Correct, you remove outliers if you have a justifiable reason that it does not reflect the same sample as the rest of your data point, or it was collected under different conditions. For example in structural testing which I have background in, you may throw out an outlier because you determined that the strain gage collecting that data was broken or not calibrated correctly thus the data it gives is not the same as other data points in the sample from funtional strain gages. Or you may throw out a data point because it failed by a different mode thus you essentially did not conduct the same experiment as the other data points, there are many reasons for this.
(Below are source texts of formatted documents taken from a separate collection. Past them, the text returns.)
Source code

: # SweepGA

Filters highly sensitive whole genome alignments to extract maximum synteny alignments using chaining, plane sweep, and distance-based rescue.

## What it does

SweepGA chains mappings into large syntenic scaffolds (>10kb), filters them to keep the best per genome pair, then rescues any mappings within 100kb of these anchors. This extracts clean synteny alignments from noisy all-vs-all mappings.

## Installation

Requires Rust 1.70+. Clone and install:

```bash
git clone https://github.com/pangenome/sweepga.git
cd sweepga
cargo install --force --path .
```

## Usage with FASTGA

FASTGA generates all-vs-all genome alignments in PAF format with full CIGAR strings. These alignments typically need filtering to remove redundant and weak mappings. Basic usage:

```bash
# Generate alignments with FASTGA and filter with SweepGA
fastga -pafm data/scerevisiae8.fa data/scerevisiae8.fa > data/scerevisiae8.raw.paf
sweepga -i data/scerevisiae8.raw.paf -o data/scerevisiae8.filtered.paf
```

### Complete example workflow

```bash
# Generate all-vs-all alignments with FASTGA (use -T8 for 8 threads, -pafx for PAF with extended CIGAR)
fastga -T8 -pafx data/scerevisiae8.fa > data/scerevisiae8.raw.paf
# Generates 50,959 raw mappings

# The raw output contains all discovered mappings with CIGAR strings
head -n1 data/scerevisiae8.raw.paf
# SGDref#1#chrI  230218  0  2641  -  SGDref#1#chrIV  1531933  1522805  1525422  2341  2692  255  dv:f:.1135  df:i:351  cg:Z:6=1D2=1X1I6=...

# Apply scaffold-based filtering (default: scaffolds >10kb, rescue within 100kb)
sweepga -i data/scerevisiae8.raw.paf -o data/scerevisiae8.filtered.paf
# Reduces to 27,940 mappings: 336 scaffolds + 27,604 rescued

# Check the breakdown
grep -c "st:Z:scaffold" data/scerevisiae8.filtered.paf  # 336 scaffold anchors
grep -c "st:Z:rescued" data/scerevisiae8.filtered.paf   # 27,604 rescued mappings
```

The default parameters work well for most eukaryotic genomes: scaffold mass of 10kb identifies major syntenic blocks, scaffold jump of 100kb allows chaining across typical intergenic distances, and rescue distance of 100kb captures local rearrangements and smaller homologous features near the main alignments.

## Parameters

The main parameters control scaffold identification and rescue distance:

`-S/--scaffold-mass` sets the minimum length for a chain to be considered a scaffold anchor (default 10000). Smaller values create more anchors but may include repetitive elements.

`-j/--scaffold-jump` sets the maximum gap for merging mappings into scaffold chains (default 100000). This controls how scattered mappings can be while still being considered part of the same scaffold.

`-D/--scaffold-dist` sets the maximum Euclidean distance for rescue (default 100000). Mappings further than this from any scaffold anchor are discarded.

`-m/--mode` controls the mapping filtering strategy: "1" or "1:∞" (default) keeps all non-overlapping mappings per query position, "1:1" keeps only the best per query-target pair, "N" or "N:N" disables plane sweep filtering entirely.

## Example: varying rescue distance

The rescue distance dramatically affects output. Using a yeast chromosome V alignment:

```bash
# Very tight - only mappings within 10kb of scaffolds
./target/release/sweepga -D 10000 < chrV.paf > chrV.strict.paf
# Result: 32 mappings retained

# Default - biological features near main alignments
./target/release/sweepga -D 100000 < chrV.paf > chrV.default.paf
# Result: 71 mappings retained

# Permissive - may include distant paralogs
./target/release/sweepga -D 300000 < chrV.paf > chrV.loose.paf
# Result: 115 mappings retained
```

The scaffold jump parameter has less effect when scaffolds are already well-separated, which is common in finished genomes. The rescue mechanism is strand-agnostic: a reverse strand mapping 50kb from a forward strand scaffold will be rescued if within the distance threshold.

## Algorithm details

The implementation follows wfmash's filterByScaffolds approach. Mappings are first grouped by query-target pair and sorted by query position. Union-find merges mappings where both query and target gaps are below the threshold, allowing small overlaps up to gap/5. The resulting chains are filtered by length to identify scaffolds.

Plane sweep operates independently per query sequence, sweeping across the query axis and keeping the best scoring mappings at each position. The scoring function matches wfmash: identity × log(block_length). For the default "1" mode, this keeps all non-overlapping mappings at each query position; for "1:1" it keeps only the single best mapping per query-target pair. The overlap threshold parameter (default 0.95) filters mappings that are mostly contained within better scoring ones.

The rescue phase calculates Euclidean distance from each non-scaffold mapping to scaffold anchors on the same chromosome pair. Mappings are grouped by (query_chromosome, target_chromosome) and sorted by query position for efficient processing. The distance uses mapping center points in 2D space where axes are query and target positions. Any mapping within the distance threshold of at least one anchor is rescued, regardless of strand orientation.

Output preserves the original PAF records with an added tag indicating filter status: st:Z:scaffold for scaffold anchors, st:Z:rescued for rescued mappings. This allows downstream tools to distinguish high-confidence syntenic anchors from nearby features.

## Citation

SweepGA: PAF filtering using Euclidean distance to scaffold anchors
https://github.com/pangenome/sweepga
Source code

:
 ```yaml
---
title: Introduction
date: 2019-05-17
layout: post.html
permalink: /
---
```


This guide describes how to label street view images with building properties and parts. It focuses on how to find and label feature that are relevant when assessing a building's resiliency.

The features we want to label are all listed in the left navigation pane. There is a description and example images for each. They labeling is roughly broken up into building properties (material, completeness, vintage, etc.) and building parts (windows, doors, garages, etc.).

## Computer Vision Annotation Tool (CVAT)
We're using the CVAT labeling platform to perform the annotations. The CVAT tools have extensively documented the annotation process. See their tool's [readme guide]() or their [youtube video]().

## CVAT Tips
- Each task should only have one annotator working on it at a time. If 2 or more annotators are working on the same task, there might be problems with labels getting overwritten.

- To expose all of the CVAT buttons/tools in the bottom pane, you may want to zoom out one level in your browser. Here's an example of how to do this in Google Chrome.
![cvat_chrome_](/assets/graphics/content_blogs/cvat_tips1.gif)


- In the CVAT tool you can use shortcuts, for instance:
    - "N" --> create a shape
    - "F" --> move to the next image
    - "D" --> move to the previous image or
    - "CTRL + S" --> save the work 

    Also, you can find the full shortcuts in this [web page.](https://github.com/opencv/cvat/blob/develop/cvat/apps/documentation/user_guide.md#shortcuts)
You CANNOT remove a data point simply because it is different from the others.

 

Baseball is different, every start you are facing major league hitters and you try to get them out. The lineups and parks are different but there are factors to account for this like ERA+ or WAR. Unless you have a good reason as to why Wolf facing the Pirates on July 21, 2010 was fundamentally different than any other MLB starting pitcher facing any other MLB lineup then you cant just throw it away because it is an "outlier".

 

This is the other problem, what is an outlier? This is the major problem I have with many sabr inclined people is that they do not understand statistics and treat baseball as if everything has tight normal distributions where the average of any population is a good approximation for the population and all baseball events are independent, random variables. If this was the case you would be able to predict baseball events with some degree on uncertainty, and if you could do that you should move to Las Vegas and become a millionaire. What type of distribution applies to the ERA of a MLB pitcher on any given outing? Normal, log-normal, gamma? Can you predict how many of those will occur this season, how confident are you in that prediction? Basically, can you prove this is an outlier even if it is the only time it has ever happened to Randy Wolf in his whole career?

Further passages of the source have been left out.